# [Directions for this task]
Whenever a line contains the string "message", copy it out of the entries.

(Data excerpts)
---------------

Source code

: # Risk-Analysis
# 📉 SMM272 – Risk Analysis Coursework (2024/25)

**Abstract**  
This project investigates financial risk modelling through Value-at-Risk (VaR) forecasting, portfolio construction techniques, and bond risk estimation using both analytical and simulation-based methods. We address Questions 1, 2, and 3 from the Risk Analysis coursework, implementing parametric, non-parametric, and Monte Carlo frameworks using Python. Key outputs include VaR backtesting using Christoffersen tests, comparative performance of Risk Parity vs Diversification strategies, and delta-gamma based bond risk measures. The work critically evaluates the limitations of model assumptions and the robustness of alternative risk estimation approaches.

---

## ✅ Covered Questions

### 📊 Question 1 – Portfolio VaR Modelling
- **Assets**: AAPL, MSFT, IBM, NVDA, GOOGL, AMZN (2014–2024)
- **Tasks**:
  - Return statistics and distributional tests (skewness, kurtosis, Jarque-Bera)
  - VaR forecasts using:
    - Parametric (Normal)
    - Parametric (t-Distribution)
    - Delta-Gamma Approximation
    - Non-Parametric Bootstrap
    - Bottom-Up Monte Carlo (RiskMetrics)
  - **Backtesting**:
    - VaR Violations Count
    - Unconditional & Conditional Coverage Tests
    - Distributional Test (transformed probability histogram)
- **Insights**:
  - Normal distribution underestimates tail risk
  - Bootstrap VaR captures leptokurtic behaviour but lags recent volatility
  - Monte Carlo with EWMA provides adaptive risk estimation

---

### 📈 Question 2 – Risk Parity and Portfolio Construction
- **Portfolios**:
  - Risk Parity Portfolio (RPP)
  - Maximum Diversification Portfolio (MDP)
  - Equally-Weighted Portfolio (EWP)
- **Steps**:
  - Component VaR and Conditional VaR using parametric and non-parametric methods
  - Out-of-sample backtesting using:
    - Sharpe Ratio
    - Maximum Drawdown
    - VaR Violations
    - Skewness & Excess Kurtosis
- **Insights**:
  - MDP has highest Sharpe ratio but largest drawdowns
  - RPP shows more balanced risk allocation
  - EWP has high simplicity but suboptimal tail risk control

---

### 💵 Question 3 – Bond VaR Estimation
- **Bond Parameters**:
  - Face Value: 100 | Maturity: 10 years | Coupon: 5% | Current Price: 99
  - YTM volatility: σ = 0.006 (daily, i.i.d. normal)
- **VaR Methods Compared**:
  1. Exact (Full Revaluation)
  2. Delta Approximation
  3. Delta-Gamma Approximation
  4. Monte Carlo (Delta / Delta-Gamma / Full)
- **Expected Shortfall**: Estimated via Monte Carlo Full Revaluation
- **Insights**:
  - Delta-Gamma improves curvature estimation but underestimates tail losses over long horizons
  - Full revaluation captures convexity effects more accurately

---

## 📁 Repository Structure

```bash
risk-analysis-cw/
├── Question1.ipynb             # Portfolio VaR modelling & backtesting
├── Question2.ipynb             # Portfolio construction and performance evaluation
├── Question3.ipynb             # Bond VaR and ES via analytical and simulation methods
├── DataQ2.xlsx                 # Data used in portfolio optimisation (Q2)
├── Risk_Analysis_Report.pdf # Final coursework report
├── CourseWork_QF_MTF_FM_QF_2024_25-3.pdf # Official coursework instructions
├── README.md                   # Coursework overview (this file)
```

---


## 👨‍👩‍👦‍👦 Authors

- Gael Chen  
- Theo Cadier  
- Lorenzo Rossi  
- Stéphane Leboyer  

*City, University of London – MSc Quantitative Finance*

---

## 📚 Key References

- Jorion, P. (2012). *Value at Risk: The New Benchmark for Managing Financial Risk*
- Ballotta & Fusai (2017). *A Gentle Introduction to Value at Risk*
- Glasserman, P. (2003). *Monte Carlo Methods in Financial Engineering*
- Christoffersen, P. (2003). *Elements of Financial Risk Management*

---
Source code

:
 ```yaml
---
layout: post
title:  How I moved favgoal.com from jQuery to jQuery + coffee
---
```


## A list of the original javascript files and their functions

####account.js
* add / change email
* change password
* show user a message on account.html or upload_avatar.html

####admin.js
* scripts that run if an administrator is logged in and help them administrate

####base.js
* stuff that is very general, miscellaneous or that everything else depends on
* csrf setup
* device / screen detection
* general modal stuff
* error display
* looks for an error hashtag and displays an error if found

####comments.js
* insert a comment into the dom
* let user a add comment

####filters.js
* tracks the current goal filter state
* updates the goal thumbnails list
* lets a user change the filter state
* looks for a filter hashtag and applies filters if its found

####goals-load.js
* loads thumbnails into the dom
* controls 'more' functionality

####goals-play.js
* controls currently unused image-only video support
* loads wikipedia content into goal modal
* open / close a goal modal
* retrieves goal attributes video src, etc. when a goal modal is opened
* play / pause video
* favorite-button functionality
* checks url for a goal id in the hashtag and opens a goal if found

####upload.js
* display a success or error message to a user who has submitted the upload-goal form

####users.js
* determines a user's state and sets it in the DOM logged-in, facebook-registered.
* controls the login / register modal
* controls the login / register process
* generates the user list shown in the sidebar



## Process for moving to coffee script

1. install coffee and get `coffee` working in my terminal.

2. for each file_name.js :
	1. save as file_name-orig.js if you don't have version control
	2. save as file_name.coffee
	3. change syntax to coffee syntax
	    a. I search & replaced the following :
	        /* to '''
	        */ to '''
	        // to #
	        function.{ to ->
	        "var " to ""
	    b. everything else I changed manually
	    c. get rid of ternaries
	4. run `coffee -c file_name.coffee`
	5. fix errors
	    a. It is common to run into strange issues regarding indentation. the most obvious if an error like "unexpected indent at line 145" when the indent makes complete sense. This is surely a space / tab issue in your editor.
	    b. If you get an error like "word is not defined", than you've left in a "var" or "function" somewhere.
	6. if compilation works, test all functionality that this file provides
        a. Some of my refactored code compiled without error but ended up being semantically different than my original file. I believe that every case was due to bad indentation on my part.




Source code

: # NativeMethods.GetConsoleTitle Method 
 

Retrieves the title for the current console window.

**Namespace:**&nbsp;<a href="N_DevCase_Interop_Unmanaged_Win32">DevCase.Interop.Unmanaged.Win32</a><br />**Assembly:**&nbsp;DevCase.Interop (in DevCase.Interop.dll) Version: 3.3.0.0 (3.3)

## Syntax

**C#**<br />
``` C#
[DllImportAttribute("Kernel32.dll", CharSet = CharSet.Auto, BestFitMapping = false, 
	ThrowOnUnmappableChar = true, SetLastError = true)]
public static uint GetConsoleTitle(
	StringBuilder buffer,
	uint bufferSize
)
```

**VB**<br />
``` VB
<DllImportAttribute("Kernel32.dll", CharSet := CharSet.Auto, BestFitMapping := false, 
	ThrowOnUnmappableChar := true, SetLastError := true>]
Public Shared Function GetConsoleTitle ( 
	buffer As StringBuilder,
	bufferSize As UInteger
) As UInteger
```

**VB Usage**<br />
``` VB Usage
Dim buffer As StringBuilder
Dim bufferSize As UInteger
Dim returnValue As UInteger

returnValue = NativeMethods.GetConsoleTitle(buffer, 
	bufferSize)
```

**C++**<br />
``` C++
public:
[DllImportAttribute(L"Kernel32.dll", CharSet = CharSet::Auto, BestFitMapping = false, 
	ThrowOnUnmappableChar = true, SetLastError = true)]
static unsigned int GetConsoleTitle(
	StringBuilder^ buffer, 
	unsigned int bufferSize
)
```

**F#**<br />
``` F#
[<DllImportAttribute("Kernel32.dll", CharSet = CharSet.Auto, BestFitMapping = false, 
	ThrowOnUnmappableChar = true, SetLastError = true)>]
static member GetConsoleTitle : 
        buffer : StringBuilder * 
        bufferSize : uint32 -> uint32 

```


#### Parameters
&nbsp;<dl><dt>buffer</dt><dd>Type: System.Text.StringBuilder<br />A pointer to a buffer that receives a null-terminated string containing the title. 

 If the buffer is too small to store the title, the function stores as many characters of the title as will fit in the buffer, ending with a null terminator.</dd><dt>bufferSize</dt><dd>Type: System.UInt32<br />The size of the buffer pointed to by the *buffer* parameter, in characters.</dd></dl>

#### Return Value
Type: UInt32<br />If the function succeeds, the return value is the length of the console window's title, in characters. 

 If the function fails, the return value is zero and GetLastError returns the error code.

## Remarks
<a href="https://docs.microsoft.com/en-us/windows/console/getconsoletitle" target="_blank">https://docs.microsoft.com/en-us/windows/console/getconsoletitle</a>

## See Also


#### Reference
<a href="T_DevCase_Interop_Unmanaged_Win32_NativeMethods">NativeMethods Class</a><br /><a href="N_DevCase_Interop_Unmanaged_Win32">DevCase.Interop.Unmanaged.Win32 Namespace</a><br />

---------------

# [Output for this exercise]
* show user a message on account.html or upload_avatar.html
* display a success or error message to a user who has submitted the upload-goal form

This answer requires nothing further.